(EXERCISE PROMPT): Each record below should be repeated precisely as written.

(RECORDS SHOWN):
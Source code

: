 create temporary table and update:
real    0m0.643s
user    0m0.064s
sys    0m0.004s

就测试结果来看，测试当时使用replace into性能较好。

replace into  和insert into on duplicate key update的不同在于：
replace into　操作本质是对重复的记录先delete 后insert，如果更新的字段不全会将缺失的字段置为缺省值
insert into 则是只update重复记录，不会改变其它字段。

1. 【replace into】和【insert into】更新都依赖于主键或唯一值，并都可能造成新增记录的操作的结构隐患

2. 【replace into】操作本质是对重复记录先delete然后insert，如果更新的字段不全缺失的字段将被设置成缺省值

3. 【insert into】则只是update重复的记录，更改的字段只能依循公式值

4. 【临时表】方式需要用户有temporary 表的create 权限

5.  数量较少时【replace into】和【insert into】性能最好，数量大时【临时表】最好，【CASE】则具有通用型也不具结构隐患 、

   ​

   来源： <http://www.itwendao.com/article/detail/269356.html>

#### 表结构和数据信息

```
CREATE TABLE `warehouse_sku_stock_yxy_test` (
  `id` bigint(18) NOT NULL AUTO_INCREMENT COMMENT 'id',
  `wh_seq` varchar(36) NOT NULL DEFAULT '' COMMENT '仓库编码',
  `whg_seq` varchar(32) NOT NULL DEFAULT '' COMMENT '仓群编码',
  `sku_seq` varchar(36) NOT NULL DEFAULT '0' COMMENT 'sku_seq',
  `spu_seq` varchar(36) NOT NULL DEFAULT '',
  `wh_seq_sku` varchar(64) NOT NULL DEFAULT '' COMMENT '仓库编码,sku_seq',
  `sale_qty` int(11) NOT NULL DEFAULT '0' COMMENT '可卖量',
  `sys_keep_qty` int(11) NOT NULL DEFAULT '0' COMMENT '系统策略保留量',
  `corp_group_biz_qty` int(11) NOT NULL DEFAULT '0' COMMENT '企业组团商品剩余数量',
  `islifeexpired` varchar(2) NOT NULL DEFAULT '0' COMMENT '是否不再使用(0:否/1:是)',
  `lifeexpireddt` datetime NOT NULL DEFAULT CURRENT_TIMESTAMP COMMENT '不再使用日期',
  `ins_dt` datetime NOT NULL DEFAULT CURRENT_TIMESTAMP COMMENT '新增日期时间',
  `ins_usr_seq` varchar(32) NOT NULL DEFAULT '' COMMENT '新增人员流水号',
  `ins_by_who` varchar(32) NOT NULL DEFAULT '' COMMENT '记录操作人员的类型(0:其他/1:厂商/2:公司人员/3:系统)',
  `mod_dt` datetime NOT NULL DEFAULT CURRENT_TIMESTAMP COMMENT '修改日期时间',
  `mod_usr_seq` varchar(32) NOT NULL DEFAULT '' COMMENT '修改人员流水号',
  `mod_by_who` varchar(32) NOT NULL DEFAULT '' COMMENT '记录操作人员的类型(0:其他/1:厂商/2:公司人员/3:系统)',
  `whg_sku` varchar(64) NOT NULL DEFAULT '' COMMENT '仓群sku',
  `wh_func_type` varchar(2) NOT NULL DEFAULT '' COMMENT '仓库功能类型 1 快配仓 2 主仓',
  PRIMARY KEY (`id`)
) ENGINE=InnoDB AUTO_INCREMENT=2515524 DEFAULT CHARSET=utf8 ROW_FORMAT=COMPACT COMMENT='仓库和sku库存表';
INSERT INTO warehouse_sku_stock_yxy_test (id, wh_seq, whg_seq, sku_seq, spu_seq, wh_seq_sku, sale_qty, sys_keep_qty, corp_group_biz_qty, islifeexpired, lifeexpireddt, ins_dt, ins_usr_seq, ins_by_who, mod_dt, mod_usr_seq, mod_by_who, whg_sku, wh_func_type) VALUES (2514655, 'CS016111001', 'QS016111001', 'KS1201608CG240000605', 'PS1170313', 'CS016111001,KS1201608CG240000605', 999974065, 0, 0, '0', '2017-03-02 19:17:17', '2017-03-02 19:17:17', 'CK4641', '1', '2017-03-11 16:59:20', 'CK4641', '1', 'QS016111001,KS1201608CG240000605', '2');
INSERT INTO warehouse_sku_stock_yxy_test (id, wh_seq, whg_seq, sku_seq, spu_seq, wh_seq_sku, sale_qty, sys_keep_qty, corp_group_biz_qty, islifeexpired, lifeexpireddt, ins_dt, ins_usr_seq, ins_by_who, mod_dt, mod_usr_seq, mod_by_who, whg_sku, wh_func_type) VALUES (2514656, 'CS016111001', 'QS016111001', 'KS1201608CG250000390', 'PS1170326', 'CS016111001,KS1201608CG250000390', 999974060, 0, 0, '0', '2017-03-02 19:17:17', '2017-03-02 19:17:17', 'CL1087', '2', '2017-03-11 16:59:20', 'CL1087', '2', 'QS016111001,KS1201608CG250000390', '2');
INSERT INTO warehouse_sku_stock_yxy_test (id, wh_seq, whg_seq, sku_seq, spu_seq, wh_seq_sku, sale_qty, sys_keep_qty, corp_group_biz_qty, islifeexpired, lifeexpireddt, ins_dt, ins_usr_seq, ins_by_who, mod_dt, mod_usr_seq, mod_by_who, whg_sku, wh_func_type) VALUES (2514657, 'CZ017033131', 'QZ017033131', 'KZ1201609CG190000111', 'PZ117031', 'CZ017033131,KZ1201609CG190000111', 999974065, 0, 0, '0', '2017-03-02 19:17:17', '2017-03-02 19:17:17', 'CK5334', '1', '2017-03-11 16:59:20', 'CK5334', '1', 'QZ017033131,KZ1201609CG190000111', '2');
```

(RESULT):
Source code

: create temporary table and update:
real    0m0.643s
user    0m0.064s
sys    0m0.004s

就测试结果来看，测试当时使用replace into性能较好。

replace into  和insert into on duplicate key update的不同在于：
replace into　操作本质是对重复的记录先delete 后insert，如果更新的字段不全会将缺失的字段置为缺省值
insert into 则是只update重复记录，不会改变其它字段。

1. 【replace into】和【insert into】更新都依赖于主键或唯一值，并都可能造成新增记录的操作的结构隐患

2. 【replace into】操作本质是对重复记录先delete然后insert，如果更新的字段不全缺失的字段将被设置成缺省值

3. 【insert into】则只是update重复的记录，更改的字段只能依循公式值

4. 【临时表】方式需要用户有temporary 表的create 权限

5.  数量较少时【replace into】和【insert into】性能最好，数量大时【临时表】最好，【CASE】则具有通用型也不具结构隐患 、

   ​

   来源： <http://www.itwendao.com/article/detail/269356.html>

#### 表结构和数据信息

```
CREATE TABLE `warehouse_sku_stock_yxy_test` (
  `id` bigint(18) NOT NULL AUTO_INCREMENT COMMENT 'id',
  `wh_seq` varchar(36) NOT NULL DEFAULT '' COMMENT '仓库编码',
  `whg_seq` varchar(32) NOT NULL DEFAULT '' COMMENT '仓群编码',
  `sku_seq` varchar(36) NOT NULL DEFAULT '0' COMMENT 'sku_seq',
  `spu_seq` varchar(36) NOT NULL DEFAULT '',
  `wh_seq_sku` varchar(64) NOT NULL DEFAULT '' COMMENT '仓库编码,sku_seq',
  `sale_qty` int(11) NOT NULL DEFAULT '0' COMMENT '可卖量',
  `sys_keep_qty` int(11) NOT NULL DEFAULT '0' COMMENT '系统策略保留量',
  `corp_group_biz_qty` int(11) NOT NULL DEFAULT '0' COMMENT '企业组团商品剩余数量',
  `islifeexpired` varchar(2) NOT NULL DEFAULT '0' COMMENT '是否不再使用(0:否/1:是)',
  `lifeexpireddt` datetime NOT NULL DEFAULT CURRENT_TIMESTAMP COMMENT '不再使用日期',
  `ins_dt` datetime NOT NULL DEFAULT CURRENT_TIMESTAMP COMMENT '新增日期时间',
  `ins_usr_seq` varchar(32) NOT NULL DEFAULT '' COMMENT '新增人员流水号',
  `ins_by_who` varchar(32) NOT NULL DEFAULT '' COMMENT '记录操作人员的类型(0:其他/1:厂商/2:公司人员/3:系统)',
  `mod_dt` datetime NOT NULL DEFAULT CURRENT_TIMESTAMP COMMENT '修改日期时间',
  `mod_usr_seq` varchar(32) NOT NULL DEFAULT '' COMMENT '修改人员流水号',
  `mod_by_who` varchar(32) NOT NULL DEFAULT '' COMMENT '记录操作人员的类型(0:其他/1:厂商/2:公司人员/3:系统)',
  `whg_sku` varchar(64) NOT NULL DEFAULT '' COMMENT '仓群sku',
  `wh_func_type` varchar(2) NOT NULL DEFAULT '' COMMENT '仓库功能类型 1 快配仓 2 主仓',
  PRIMARY KEY (`id`)
) ENGINE=InnoDB AUTO_INCREMENT=2515524 DEFAULT CHARSET=utf8 ROW_FORMAT=COMPACT COMMENT='仓库和sku库存表';
INSERT INTO warehouse_sku_stock_yxy_test (id, wh_seq, whg_seq, sku_seq, spu_seq, wh_seq_sku, sale_qty, sys_keep_qty, corp_group_biz_qty, islifeexpired, lifeexpireddt, ins_dt, ins_usr_seq, ins_by_who, mod_dt, mod_usr_seq, mod_by_who, whg_sku, wh_func_type) VALUES (2514655, 'CS016111001', 'QS016111001', 'KS1201608CG240000605', 'PS1170313', 'CS016111001,KS1201608CG240000605', 999974065, 0, 0, '0', '2017-03-02 19:17:17', '2017-03-02 19:17:17', 'CK4641', '1', '2017-03-11 16:59:20', 'CK4641', '1', 'QS016111001,KS1201608CG240000605', '2');
INSERT INTO warehouse_sku_stock_yxy_test (id, wh_seq, whg_seq, sku_seq, spu_seq, wh_seq_sku, sale_qty, sys_keep_qty, corp_group_biz_qty, islifeexpired, lifeexpireddt, ins_dt, ins_usr_seq, ins_by_who, mod_dt, mod_usr_seq, mod_by_who, whg_sku, wh_func_type) VALUES (2514656, 'CS016111001', 'QS016111001', 'KS1201608CG250000390', 'PS1170326', 'CS016111001,KS1201608CG250000390', 999974060, 0, 0, '0', '2017-03-02 19:17:17', '2017-03-02 19:17:17', 'CL1087', '2', '2017-03-11 16:59:20', 'CL1087', '2', 'QS016111001,KS1201608CG250000390', '2');
INSERT INTO warehouse_sku_stock_yxy_test (id, wh_seq, whg_seq, sku_seq, spu_seq, wh_seq_sku, sale_qty, sys_keep_qty, corp_group_biz_qty, islifeexpired, lifeexpireddt, ins_dt, ins_usr_seq, ins_by_who, mod_dt, mod_usr_seq, mod_by_who, whg_sku, wh_func_type) VALUES (2514657, 'CZ017033131', 'QZ017033131', 'KZ1201609CG190000111', 'PZ117031', 'CZ017033131,KZ1201609CG190000111', 999974065, 0, 0, '0', '2017-03-02 19:17:17', '2017-03-02 19:17:17', 'CK5334', '1', '2017-03-11 16:59:20', 'CK5334', '1', 'QZ017033131,KZ1201609CG190000111', '2');
```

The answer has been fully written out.